### What you have to do
The answer should reproduce every entry exactly and contain no images.
╭─ Data to process
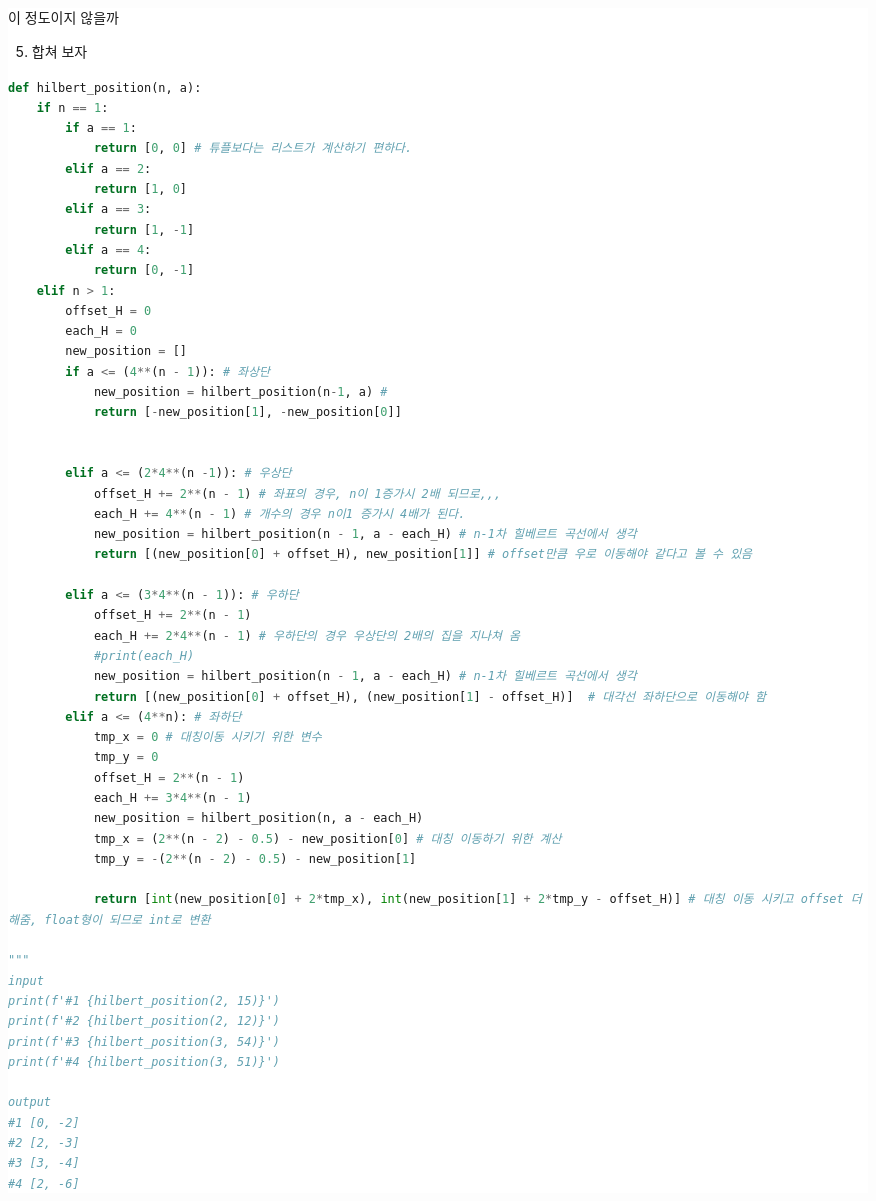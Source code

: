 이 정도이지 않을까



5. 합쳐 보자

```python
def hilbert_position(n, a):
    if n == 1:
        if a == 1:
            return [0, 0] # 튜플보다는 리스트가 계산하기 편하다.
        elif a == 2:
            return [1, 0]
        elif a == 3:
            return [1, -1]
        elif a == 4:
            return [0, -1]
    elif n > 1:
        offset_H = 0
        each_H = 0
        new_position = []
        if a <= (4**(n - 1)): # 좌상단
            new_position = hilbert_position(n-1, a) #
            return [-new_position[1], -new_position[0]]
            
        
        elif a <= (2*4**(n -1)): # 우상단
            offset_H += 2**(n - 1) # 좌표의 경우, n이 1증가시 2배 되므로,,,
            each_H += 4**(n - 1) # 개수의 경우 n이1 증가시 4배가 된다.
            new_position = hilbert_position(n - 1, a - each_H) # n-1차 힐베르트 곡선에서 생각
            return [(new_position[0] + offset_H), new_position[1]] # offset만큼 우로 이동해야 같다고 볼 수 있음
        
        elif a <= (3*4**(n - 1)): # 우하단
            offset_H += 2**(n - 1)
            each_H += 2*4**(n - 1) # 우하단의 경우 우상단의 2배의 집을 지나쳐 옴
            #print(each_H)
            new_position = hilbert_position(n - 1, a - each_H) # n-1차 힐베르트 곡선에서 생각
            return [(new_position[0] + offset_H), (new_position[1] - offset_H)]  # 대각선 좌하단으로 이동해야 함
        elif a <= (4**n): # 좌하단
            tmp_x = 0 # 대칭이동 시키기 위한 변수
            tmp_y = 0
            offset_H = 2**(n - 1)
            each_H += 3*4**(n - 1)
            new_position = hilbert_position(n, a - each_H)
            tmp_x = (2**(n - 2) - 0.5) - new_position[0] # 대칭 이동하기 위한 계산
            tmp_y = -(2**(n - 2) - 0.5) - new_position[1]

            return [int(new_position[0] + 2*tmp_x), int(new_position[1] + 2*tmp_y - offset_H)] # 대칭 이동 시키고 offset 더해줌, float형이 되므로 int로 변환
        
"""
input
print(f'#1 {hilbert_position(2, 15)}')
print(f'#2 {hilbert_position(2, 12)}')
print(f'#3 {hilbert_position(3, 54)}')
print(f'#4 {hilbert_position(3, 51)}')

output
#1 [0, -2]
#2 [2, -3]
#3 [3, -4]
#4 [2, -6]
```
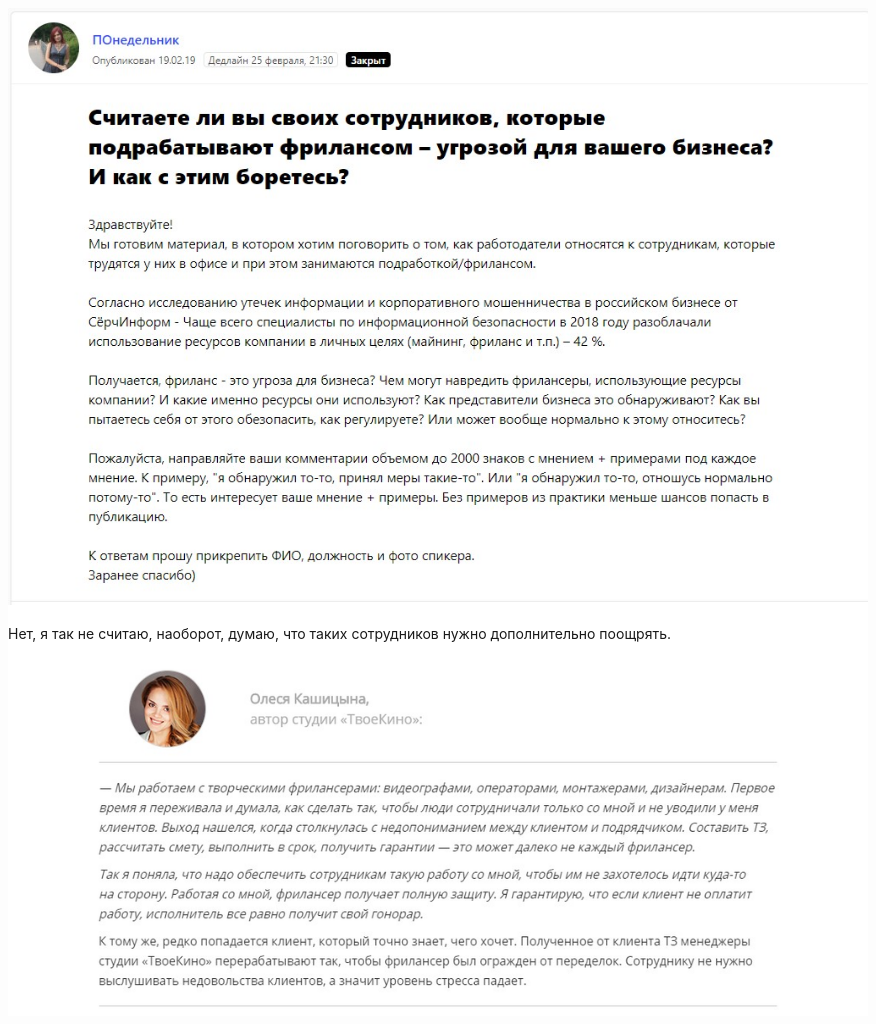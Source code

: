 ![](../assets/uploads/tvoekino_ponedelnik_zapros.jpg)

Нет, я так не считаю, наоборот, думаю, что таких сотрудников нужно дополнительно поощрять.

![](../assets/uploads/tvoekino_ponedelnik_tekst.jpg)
╰─
### The answer
Source code

: 이 정도이지 않을까



5. 합쳐 보자

```python
def hilbert_position(n, a):
    if n == 1:
        if a == 1:
            return [0, 0] # 튜플보다는 리스트가 계산하기 편하다.
        elif a == 2:
            return [1, 0]
        elif a == 3:
            return [1, -1]
        elif a == 4:
            return [0, -1]
    elif n > 1:
        offset_H = 0
        each_H = 0
        new_position = []
        if a <= (4**(n - 1)): # 좌상단
            new_position = hilbert_position(n-1, a) #
            return [-new_position[1], -new_position[0]]
            
        
        elif a <= (2*4**(n -1)): # 우상단
            offset_H += 2**(n - 1) # 좌표의 경우, n이 1증가시 2배 되므로,,,
            each_H += 4**(n - 1) # 개수의 경우 n이1 증가시 4배가 된다.
            new_position = hilbert_position(n - 1, a - each_H) # n-1차 힐베르트 곡선에서 생각
            return [(new_position[0] + offset_H), new_position[1]] # offset만큼 우로 이동해야 같다고 볼 수 있음
        
        elif a <= (3*4**(n - 1)): # 우하단
            offset_H += 2**(n - 1)
            each_H += 2*4**(n - 1) # 우하단의 경우 우상단의 2배의 집을 지나쳐 옴
            #print(each_H)
            new_position = hilbert_position(n - 1, a - each_H) # n-1차 힐베르트 곡선에서 생각
            return [(new_position[0] + offset_H), (new_position[1] - offset_H)]  # 대각선 좌하단으로 이동해야 함
        elif a <= (4**n): # 좌하단
            tmp_x = 0 # 대칭이동 시키기 위한 변수
            tmp_y = 0
            offset_H = 2**(n - 1)
            each_H += 3*4**(n - 1)
            new_position = hilbert_position(n, a - each_H)
            tmp_x = (2**(n - 2) - 0.5) - new_position[0] # 대칭 이동하기 위한 계산
            tmp_y = -(2**(n - 2) - 0.5) - new_position[1]

            return [int(new_position[0] + 2*tmp_x), int(new_position[1] + 2*tmp_y - offset_H)] # 대칭 이동 시키고 offset 더해줌, float형이 되므로 int로 변환
        
"""
input
print(f'#1 {hilbert_position(2, 15)}')
print(f'#2 {hilbert_position(2, 12)}')
print(f'#3 {hilbert_position(3, 54)}')
print(f'#4 {hilbert_position(3, 51)}')

output
#1 [0, -2]
#2 [2, -3]
#3 [3, -4]
#4 [2, -6]
```
Source code

: ![](../assets/uploads/tvoekino_ponedelnik_zapros.jpg)

Нет, я так не считаю, наоборот, думаю, что таких сотрудников нужно дополнительно поощрять.

![](../assets/uploads/tvoekino_ponedelnik_tekst.jpg)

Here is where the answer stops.